A trust is a legal arrangement that allows grantors to distribute assets to beneficiaries. A trust is managed by a trustee, who holds assets on behalf of the grantor. Many trusts are used to avoid probate, estate taxes and challenges. Another benefit of a trust is to help prevent beneficiaries from misusing trust funds.
For many trusts, trust funds are distributed immediately after the grantor passes away. With the right trust, grantors can set specific terms for when and why wealth is distributed to beneficiaries. One such legal document is an incentive trust. Here is what you should know:
How can an incentive trust help protect the future?
An incentive trust allows the grantor to set specific terms that the grantor must adhere to if they wish to access trust funds. The use of this is that beneficiaries often have to make practical decisions that could potentially benefit their future.
For example, one such way to use an incentive trust is by incentivizing a beneficiary to go to college or graduate school. An incentive trust could allow a beneficiary to access funds if and only if they are enrolled in higher education. The grantor could also set goals for the beneficiary by only rewarding the beneficiary if they earn high grades. Assets could be distributed based on a beneficiary’s GPA.
Education is not the only reason to set up an incentive trust.
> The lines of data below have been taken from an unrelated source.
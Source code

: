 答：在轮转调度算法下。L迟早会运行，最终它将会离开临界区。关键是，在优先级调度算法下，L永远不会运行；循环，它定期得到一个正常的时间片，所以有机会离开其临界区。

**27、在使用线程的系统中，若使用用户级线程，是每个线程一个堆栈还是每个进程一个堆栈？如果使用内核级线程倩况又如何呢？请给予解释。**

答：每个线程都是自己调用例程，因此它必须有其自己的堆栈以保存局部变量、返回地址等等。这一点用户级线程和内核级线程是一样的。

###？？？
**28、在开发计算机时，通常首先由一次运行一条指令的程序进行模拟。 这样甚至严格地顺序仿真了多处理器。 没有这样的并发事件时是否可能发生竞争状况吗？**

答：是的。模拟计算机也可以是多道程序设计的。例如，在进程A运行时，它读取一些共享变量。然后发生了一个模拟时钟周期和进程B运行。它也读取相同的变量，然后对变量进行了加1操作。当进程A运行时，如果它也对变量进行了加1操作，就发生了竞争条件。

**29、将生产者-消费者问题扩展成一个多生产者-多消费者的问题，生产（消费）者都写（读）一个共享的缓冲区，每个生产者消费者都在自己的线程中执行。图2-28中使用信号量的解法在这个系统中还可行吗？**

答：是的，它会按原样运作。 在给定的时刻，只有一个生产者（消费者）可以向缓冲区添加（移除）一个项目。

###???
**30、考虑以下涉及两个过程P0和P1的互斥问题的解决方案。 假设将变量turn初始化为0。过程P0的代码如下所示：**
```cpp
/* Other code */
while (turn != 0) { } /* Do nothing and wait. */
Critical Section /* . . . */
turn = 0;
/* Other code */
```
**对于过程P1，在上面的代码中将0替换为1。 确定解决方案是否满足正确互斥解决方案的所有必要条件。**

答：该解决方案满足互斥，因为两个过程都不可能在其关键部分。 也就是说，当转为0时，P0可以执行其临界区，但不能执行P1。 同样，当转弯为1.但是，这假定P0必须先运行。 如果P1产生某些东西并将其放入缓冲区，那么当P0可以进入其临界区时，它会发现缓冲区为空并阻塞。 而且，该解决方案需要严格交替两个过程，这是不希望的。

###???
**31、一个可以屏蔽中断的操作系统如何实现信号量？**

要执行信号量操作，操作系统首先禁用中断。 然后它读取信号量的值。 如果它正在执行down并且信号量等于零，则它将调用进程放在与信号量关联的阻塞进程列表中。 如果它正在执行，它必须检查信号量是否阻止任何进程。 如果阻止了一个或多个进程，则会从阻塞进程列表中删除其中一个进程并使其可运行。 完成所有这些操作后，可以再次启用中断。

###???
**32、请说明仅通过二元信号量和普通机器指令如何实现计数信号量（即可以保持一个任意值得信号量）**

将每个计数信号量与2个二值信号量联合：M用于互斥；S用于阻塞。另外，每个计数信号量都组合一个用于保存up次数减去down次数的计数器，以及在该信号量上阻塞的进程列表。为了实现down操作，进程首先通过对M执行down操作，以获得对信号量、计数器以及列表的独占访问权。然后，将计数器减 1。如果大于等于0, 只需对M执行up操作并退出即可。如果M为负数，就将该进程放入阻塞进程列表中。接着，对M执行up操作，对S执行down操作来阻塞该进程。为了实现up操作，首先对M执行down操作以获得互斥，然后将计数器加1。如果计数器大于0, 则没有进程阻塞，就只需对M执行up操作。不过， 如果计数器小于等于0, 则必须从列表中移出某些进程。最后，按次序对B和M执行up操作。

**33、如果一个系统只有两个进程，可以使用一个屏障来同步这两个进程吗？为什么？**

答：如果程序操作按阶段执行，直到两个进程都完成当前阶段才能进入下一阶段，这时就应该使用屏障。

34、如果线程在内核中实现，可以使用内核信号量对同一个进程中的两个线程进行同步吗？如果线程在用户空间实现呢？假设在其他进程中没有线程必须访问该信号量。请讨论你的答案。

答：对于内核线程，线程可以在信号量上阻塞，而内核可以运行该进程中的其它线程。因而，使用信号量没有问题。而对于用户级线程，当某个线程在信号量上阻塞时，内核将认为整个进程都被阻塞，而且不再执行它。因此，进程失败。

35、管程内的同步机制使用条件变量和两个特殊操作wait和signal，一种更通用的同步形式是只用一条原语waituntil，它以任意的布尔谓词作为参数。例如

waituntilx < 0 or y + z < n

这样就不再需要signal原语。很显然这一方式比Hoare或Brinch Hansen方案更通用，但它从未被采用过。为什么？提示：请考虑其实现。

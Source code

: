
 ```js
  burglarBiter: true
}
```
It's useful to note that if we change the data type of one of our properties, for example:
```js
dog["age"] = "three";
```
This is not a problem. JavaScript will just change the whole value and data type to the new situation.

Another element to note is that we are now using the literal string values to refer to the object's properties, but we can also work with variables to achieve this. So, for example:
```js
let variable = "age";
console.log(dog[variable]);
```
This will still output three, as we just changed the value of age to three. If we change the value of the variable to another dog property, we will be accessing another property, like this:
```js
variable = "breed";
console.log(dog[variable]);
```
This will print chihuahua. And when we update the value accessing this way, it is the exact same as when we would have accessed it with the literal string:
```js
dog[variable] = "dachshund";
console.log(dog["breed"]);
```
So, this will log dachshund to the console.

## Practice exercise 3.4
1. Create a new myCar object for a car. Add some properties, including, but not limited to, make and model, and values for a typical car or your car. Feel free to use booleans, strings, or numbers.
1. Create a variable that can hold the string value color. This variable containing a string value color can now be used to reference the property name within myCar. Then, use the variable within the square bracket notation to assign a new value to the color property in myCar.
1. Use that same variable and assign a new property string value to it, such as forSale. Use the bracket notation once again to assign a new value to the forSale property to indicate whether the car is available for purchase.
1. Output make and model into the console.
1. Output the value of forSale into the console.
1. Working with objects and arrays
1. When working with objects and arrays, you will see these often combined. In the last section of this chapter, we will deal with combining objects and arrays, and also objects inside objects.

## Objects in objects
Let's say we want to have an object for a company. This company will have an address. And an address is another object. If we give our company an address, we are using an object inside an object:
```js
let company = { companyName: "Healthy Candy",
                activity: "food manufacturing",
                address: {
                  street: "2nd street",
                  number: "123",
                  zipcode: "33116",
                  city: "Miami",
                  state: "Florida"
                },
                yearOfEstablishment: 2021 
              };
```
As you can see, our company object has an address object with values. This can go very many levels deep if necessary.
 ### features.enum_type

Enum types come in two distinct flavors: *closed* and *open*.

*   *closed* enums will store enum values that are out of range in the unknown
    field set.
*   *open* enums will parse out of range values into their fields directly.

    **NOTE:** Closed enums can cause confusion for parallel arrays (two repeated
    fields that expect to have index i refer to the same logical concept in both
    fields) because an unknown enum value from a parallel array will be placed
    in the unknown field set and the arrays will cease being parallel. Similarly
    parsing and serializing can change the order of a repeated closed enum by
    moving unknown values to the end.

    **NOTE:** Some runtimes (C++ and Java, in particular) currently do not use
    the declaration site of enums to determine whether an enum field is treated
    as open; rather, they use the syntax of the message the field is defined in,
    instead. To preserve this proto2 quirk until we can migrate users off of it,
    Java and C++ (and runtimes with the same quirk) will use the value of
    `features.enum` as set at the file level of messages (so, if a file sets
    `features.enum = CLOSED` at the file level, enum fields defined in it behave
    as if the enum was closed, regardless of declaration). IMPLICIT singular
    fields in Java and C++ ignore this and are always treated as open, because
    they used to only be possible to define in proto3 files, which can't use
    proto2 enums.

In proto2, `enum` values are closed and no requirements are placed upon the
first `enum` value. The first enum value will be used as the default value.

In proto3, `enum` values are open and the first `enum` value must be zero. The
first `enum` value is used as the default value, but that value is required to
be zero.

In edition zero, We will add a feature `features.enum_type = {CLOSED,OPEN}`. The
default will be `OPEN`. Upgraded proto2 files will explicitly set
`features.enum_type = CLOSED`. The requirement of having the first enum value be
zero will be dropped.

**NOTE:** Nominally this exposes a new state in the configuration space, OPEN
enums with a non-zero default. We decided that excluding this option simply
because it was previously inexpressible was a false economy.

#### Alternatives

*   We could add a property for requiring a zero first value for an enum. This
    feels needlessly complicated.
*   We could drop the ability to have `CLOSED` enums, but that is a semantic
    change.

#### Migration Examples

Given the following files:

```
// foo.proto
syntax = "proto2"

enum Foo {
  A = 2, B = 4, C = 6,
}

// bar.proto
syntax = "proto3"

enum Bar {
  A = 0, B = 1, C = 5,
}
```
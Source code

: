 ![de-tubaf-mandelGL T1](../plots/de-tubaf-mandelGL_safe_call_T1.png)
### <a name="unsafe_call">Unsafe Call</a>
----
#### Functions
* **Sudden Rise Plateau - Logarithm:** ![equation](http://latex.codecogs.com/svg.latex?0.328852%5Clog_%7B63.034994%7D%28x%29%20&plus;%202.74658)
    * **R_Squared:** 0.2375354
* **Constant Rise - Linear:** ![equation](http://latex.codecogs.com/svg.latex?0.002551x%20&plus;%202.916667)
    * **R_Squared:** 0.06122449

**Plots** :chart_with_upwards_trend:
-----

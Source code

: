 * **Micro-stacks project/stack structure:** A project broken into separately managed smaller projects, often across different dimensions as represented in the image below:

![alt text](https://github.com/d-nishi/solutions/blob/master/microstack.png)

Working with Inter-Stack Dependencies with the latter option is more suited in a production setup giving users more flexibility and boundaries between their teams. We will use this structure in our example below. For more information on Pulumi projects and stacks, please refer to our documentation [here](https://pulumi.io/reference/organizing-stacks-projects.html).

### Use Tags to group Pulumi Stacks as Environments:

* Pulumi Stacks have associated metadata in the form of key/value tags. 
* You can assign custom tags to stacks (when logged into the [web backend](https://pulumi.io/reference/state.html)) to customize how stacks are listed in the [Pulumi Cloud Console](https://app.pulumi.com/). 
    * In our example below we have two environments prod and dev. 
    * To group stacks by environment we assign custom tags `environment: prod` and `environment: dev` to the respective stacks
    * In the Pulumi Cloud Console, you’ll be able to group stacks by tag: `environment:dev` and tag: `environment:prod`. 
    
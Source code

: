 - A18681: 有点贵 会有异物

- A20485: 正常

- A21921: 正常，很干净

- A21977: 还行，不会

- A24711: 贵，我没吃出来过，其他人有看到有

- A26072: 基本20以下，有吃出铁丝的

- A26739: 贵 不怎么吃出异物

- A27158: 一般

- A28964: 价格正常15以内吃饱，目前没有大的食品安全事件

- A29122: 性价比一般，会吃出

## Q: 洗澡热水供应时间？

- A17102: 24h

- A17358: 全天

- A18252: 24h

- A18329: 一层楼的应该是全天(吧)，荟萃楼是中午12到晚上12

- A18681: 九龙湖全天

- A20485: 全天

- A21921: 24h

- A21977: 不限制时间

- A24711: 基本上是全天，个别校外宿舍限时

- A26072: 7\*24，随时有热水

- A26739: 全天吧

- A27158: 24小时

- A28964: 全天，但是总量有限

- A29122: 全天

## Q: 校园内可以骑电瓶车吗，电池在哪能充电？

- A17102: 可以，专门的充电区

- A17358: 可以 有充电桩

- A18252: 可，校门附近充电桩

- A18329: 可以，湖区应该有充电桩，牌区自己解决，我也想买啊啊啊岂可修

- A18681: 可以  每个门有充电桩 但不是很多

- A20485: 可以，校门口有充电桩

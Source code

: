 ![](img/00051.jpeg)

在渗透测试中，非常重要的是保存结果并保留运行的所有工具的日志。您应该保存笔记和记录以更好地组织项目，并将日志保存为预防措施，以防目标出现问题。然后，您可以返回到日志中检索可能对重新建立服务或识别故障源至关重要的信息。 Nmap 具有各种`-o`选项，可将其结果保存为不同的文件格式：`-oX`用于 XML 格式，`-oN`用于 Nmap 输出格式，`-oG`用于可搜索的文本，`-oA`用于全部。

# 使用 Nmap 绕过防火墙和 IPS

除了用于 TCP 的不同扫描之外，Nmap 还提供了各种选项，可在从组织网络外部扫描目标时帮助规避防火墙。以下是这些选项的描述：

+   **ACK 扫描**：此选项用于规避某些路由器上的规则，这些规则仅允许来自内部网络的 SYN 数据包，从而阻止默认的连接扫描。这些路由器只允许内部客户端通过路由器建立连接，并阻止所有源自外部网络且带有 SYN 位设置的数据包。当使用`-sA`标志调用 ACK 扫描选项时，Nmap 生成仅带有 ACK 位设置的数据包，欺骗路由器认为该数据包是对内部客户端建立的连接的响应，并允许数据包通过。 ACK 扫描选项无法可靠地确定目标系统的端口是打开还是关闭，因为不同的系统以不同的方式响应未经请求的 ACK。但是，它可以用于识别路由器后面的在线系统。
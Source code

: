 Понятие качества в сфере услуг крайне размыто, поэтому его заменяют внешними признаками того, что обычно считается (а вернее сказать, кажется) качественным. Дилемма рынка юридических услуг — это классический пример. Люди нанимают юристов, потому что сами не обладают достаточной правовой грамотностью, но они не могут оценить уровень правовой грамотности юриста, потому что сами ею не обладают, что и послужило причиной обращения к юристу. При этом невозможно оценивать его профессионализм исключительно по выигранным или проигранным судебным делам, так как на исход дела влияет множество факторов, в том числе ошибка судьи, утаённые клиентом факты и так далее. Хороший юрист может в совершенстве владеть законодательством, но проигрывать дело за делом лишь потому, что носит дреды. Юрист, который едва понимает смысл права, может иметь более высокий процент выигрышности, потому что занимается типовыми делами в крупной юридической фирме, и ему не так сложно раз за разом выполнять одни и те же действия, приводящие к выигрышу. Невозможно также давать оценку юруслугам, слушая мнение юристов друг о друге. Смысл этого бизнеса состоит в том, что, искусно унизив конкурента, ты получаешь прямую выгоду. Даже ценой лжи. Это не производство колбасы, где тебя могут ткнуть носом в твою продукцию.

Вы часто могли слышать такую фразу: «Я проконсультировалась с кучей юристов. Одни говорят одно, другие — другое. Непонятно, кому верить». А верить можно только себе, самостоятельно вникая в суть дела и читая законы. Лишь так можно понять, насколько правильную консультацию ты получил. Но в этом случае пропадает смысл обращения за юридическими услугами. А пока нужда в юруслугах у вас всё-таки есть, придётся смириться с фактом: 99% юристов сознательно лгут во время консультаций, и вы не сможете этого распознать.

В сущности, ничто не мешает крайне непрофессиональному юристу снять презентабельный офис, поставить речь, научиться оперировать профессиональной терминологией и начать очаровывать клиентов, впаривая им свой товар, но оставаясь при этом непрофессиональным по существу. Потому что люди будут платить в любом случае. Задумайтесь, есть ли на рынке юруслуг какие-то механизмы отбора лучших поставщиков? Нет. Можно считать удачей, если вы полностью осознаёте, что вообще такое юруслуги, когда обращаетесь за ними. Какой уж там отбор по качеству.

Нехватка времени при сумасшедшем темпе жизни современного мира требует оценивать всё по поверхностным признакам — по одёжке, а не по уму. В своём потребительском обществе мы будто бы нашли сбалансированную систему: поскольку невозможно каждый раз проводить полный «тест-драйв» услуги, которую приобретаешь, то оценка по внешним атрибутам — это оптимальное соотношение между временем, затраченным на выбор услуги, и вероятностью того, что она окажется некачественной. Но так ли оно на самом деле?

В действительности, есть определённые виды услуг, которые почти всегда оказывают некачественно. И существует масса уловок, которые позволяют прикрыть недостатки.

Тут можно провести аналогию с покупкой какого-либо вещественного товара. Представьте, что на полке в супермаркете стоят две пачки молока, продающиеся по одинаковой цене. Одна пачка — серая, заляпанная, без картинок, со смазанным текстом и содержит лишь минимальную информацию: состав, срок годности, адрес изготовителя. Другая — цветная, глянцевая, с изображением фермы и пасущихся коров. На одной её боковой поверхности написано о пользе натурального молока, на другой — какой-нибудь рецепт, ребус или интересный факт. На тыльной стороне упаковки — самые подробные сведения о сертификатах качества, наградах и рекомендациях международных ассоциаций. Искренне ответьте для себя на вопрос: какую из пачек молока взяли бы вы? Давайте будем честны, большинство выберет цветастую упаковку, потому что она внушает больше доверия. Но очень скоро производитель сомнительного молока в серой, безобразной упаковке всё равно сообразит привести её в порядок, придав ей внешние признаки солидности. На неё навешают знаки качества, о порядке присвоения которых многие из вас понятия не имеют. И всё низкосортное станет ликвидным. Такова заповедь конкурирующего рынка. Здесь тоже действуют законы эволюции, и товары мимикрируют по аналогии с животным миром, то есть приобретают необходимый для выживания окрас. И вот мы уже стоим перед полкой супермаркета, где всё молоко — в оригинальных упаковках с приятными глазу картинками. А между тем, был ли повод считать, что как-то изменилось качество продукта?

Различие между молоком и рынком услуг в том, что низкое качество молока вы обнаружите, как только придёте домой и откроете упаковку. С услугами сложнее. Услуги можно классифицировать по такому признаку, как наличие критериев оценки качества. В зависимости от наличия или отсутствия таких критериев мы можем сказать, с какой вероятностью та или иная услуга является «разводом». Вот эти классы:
An incentive trust could also be used to help ensure a beneficiary pursues a rewarding career. The grantor could set up an incentive trust to distribute assets to the beneficiary proportionally to their income. This could incentivize a beneficiary to pursue higher-paying jobs and prevent them from spending their wealth on frivolous investments.
Grantors should take their time as they consider what a trust should do. Legal guidance can help grantors explore their trust options.